===== INFORMATION

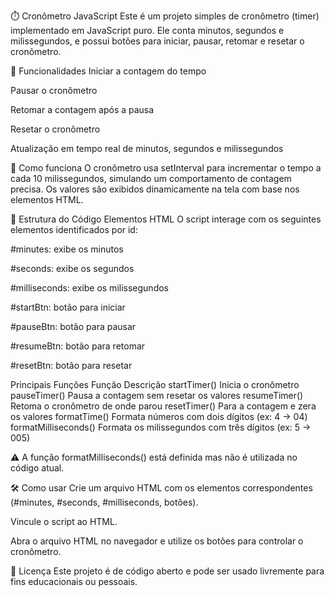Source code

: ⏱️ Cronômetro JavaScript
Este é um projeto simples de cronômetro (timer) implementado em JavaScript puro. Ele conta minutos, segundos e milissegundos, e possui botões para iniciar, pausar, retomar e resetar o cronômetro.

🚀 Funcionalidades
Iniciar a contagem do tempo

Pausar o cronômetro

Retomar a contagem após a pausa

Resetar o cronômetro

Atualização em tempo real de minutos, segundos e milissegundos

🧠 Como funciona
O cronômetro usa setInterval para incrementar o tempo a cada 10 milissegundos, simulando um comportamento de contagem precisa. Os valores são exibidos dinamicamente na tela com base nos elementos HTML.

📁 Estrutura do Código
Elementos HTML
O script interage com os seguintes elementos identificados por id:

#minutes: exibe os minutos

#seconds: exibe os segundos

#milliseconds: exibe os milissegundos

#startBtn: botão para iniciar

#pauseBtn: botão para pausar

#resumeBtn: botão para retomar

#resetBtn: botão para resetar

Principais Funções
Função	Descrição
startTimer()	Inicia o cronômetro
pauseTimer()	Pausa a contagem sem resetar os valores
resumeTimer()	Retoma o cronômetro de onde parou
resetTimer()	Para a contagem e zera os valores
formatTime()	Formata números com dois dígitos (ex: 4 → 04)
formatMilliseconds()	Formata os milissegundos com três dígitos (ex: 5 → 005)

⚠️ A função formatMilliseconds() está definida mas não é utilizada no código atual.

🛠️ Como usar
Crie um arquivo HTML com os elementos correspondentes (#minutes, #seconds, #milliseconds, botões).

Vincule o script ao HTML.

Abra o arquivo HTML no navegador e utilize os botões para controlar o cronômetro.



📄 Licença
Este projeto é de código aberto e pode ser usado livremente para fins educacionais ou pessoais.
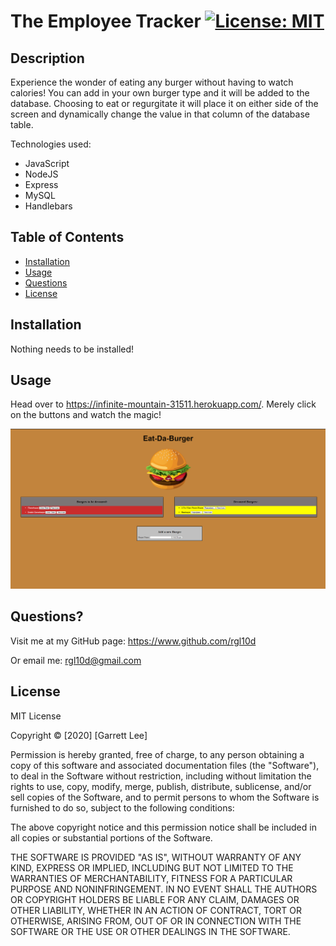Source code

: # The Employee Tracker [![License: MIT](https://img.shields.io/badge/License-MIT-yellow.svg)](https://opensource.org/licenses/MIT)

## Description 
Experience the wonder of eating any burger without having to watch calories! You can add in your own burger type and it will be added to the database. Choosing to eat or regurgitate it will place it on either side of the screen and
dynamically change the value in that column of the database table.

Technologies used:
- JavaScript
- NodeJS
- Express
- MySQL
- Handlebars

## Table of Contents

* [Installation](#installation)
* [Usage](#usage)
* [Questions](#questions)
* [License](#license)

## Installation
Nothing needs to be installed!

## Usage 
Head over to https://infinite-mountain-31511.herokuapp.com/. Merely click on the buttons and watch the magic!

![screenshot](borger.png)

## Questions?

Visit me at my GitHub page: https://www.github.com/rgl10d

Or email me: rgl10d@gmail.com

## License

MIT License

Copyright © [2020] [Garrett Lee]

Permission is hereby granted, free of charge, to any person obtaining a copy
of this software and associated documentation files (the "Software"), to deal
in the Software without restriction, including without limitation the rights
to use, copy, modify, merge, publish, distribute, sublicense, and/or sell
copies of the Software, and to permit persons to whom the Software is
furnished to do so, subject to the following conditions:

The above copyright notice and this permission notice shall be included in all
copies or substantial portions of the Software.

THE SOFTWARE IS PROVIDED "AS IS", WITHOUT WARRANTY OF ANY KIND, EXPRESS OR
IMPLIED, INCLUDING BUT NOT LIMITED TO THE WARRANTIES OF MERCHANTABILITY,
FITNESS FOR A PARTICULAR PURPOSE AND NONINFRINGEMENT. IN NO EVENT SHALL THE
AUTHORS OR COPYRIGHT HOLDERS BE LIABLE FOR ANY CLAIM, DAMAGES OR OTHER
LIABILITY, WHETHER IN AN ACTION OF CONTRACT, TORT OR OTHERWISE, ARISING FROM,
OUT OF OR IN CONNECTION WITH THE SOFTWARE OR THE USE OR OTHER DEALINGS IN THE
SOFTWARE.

==========

_ABOUT THIS TASK_
Once you have returned the line containing "- Handlebars", stop; begin at the first line of the material, keep each line exact, and skip the pictures.

_RESPONSE BELOW_
Source code

: ⏱️ Cronômetro JavaScript
Este é um projeto simples de cronômetro (timer) implementado em JavaScript puro. Ele conta minutos, segundos e milissegundos, e possui botões para iniciar, pausar, retomar e resetar o cronômetro.

🚀 Funcionalidades
Iniciar a contagem do tempo

Pausar o cronômetro

Retomar a contagem após a pausa

Resetar o cronômetro

Atualização em tempo real de minutos, segundos e milissegundos

🧠 Como funciona
O cronômetro usa setInterval para incrementar o tempo a cada 10 milissegundos, simulando um comportamento de contagem precisa. Os valores são exibidos dinamicamente na tela com base nos elementos HTML.

📁 Estrutura do Código
Elementos HTML
O script interage com os seguintes elementos identificados por id:

#minutes: exibe os minutos

#seconds: exibe os segundos

#milliseconds: exibe os milissegundos

#startBtn: botão para iniciar

#pauseBtn: botão para pausar

#resumeBtn: botão para retomar

#resetBtn: botão para resetar

Principais Funções
Função	Descrição
startTimer()	Inicia o cronômetro
pauseTimer()	Pausa a contagem sem resetar os valores
resumeTimer()	Retoma o cronômetro de onde parou
resetTimer()	Para a contagem e zera os valores
formatTime()	Formata números com dois dígitos (ex: 4 → 04)
formatMilliseconds()	Formata os milissegundos com três dígitos (ex: 5 → 005)

⚠️ A função formatMilliseconds() está definida mas não é utilizada no código atual.

🛠️ Como usar
Crie um arquivo HTML com os elementos correspondentes (#minutes, #seconds, #milliseconds, botões).

Vincule o script ao HTML.

Abra o arquivo HTML no navegador e utilize os botões para controlar o cronômetro.



📄 Licença
Este projeto é de código aberto e pode ser usado livremente para fins educacionais ou pessoais.
Source code

: # The Employee Tracker [![License: MIT](https://img.shields.io/badge/License-MIT-yellow.svg)](https://opensource.org/licenses/MIT)

## Description 
Experience the wonder of eating any burger without having to watch calories! You can add in your own burger type and it will be added to the database. Choosing to eat or regurgitate it will place it on either side of the screen and
dynamically change the value in that column of the database table.

Technologies used:
- JavaScript
- NodeJS
- Express
- MySQL
- Handlebars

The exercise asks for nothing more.